EXERCISE PROMPT: Could you copy out all of the entries exactly?

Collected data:

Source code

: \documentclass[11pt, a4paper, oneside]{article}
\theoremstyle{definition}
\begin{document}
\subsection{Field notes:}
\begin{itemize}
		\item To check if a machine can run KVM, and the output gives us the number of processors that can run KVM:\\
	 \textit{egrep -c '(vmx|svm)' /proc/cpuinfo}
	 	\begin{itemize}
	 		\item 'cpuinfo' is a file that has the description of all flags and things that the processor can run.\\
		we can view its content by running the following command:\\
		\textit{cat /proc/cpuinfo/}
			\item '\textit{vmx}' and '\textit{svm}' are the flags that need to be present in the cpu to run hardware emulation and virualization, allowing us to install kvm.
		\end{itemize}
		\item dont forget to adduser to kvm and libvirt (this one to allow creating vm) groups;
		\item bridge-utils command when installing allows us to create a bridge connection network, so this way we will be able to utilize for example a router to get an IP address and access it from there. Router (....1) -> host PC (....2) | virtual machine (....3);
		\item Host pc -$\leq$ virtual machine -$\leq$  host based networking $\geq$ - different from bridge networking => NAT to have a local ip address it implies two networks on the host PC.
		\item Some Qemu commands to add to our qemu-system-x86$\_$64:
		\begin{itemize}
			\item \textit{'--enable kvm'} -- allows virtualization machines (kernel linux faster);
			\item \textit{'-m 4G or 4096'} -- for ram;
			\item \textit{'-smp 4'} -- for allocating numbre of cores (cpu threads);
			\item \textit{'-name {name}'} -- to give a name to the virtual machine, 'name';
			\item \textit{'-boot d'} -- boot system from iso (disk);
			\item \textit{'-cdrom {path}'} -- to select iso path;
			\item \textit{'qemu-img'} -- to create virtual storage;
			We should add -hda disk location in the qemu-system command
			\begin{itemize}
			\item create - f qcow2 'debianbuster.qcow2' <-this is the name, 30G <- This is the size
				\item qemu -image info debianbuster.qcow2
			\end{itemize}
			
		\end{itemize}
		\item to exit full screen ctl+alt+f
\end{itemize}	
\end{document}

ANSWER AREA:
Source code

: \documentclass[11pt, a4paper, oneside]{article}
\theoremstyle{definition}
\begin{document}
\subsection{Field notes:}
\begin{itemize}
		\item To check if a machine can run KVM, and the output gives us the number of processors that can run KVM:\\
	 \textit{egrep -c '(vmx|svm)' /proc/cpuinfo}
	 	\begin{itemize}
	 		\item 'cpuinfo' is a file that has the description of all flags and things that the processor can run.\\
		we can view its content by running the following command:\\
		\textit{cat /proc/cpuinfo/}
			\item '\textit{vmx}' and '\textit{svm}' are the flags that need to be present in the cpu to run hardware emulation and virualization, allowing us to install kvm.
		\end{itemize}
		\item dont forget to adduser to kvm and libvirt (this one to allow creating vm) groups;
		\item bridge-utils command when installing allows us to create a bridge connection network, so this way we will be able to utilize for example a router to get an IP address and access it from there. Router (....1) -> host PC (....2) | virtual machine (....3);
		\item Host pc -$\leq$ virtual machine -$\leq$  host based networking $\geq$ - different from bridge networking => NAT to have a local ip address it implies two networks on the host PC.
		\item Some Qemu commands to add to our qemu-system-x86$\_$64:
		\begin{itemize}
			\item \textit{'--enable kvm'} -- allows virtualization machines (kernel linux faster);
			\item \textit{'-m 4G or 4096'} -- for ram;
			\item \textit{'-smp 4'} -- for allocating numbre of cores (cpu threads);
			\item \textit{'-name {name}'} -- to give a name to the virtual machine, 'name';
			\item \textit{'-boot d'} -- boot system from iso (disk);
			\item \textit{'-cdrom {path}'} -- to select iso path;
			\item \textit{'qemu-img'} -- to create virtual storage;
			We should add -hda disk location in the qemu-system command
			\begin{itemize}
			\item create - f qcow2 'debianbuster.qcow2' <-this is the name, 30G <- This is the size
				\item qemu -image info debianbuster.qcow2
			\end{itemize}
			
		\end{itemize}
		\item to exit full screen ctl+alt+f
\end{itemize}	
\end{document}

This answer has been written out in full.